------ PROVIDED MATERIAL

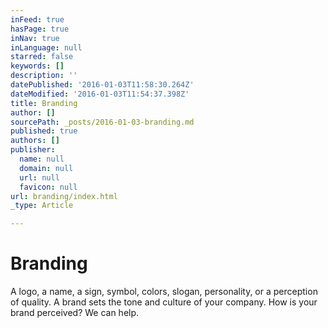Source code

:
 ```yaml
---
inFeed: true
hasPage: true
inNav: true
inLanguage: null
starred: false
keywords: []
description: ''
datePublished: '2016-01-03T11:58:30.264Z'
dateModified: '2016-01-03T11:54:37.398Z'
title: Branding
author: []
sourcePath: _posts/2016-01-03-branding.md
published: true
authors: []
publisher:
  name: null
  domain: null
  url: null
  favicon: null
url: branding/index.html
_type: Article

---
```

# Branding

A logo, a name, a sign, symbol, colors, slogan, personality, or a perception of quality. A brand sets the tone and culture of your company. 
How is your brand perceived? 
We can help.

------------
------ PROVIDED MATERIAL

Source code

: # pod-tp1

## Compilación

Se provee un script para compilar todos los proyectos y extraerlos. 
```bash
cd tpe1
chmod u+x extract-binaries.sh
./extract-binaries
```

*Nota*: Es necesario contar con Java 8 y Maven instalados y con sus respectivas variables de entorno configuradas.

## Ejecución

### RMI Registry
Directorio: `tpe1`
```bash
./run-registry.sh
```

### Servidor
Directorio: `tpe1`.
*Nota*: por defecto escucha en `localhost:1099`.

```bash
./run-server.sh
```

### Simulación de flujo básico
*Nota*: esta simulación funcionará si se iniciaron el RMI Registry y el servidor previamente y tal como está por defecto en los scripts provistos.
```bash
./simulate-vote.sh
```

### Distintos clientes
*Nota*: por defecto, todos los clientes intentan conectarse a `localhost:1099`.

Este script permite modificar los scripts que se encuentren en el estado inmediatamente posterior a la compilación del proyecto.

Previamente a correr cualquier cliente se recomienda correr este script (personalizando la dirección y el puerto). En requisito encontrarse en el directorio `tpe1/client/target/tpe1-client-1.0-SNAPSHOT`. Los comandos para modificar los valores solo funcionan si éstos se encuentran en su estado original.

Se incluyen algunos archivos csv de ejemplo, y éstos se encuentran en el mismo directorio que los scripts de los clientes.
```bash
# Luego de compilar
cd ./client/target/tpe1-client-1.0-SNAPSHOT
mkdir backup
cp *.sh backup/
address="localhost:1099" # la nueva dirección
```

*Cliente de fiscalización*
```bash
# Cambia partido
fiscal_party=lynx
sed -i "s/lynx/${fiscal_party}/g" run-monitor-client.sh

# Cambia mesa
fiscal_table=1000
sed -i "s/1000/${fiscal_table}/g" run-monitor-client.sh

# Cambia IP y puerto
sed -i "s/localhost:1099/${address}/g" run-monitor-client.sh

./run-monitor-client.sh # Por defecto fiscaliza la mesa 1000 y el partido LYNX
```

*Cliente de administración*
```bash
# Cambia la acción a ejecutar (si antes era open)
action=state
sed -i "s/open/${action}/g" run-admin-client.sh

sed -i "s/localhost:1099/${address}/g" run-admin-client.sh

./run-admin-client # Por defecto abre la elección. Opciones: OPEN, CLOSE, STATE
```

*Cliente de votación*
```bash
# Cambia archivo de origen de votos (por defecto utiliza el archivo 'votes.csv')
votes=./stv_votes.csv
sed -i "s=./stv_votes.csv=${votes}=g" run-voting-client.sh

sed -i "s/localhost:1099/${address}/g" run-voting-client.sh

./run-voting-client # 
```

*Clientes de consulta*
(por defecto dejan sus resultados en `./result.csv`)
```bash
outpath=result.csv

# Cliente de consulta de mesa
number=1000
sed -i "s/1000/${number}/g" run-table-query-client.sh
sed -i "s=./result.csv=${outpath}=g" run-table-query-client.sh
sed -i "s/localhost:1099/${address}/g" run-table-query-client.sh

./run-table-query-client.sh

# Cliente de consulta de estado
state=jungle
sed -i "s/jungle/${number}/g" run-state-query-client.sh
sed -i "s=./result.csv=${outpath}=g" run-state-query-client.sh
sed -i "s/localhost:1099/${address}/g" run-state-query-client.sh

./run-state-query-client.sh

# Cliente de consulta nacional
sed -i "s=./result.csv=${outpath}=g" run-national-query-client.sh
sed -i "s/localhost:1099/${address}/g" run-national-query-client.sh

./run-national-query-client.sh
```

------------

Wherever the string "éstos" appears in a line of the records above, copy that line.

▸ SOLUTION TO THE EXERCISE
Previamente a correr cualquier cliente se recomienda correr este script (personalizando la dirección y el puerto). En requisito encontrarse en el directorio `tpe1/client/target/tpe1-client-1.0-SNAPSHOT`. Los comandos para modificar los valores solo funcionan si éstos se encuentran en su estado original.
Se incluyen algunos archivos csv de ejemplo, y éstos se encuentran en el mismo directorio que los scripts de los clientes.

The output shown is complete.